** Extracted entries **
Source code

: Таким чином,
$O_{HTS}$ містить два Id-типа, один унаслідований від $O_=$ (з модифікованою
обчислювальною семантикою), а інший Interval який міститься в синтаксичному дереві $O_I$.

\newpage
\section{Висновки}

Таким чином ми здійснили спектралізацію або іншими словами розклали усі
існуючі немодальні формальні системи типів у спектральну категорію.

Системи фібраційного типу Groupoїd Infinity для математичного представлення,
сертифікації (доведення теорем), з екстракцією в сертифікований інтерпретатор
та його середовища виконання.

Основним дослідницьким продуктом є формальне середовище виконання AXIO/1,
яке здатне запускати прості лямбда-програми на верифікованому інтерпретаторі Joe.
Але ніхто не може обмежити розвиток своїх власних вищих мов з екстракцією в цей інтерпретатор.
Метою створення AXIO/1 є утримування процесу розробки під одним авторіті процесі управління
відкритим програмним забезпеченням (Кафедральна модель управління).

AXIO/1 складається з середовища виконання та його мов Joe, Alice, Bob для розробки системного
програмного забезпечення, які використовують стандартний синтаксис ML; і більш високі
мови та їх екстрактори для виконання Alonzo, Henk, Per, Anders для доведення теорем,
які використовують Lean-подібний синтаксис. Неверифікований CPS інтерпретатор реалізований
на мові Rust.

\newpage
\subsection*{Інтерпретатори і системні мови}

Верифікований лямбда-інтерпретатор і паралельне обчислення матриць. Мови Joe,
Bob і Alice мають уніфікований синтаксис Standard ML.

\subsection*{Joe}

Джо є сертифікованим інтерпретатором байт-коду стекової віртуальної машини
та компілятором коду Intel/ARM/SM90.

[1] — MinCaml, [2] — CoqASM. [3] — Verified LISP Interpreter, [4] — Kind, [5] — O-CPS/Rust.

==

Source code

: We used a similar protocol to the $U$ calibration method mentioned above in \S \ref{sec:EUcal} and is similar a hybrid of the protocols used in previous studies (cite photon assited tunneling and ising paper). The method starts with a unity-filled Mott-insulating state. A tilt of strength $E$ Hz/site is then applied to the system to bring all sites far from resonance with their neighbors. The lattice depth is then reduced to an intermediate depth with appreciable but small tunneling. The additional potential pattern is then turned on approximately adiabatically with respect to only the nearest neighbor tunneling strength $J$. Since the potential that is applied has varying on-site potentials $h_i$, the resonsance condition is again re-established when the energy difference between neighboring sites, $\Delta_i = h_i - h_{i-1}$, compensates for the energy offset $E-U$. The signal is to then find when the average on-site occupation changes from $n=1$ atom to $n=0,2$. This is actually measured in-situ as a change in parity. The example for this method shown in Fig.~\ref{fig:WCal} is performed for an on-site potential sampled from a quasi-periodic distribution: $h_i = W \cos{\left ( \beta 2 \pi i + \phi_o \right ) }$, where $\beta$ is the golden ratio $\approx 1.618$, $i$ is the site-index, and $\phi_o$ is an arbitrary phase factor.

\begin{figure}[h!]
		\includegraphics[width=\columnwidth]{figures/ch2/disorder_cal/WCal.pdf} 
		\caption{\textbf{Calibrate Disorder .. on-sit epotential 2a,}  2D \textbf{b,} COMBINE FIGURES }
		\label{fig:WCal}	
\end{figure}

* * *

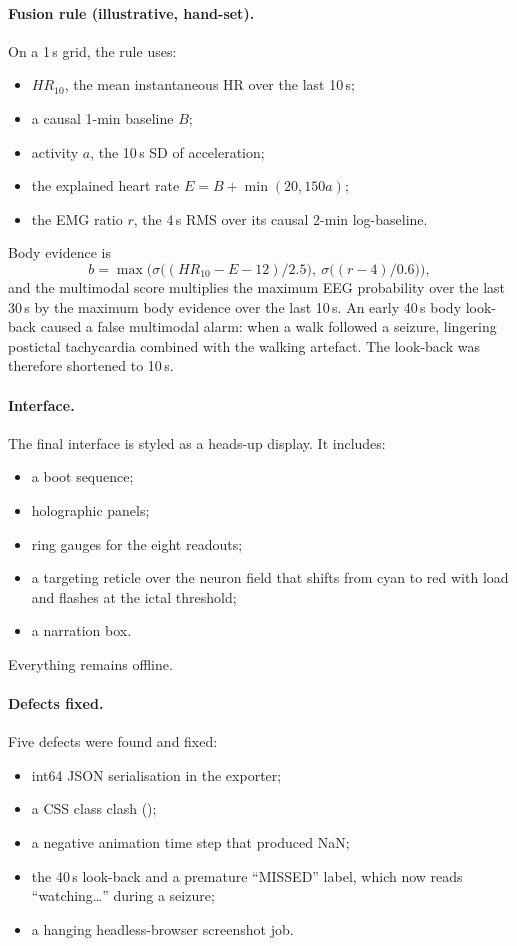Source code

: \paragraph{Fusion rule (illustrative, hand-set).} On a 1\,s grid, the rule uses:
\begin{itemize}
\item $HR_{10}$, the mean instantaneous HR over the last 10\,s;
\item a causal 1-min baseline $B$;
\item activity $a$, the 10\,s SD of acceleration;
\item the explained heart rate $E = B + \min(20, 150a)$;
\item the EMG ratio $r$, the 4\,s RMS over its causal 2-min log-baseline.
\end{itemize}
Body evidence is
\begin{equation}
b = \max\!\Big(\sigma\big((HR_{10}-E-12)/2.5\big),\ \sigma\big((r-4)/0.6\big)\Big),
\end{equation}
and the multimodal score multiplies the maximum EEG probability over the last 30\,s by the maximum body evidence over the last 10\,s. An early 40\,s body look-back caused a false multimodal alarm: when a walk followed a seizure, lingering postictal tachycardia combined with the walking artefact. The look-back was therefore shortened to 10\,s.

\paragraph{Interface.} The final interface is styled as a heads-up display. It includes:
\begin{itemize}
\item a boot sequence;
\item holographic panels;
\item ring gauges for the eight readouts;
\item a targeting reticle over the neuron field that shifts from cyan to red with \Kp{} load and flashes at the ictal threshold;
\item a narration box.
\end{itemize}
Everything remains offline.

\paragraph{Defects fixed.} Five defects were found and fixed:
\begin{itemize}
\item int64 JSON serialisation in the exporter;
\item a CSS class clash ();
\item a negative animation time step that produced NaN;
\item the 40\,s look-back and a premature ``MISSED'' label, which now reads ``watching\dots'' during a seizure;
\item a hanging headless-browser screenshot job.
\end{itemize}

** Problem description **
Your reply is to repeat, unchanged, the lines above running from the one with "яке здатне запускати" up to and including the one with "Метою створення AXIO/1".

** Response to the exercise **
яке здатне запускати прості лямбда-програми на верифікованому інтерпретаторі Joe.
Але ніхто не може обмежити розвиток своїх власних вищих мов з екстракцією в цей інтерпретатор.
Метою створення AXIO/1 є утримування процесу розробки під одним авторіті процесі управління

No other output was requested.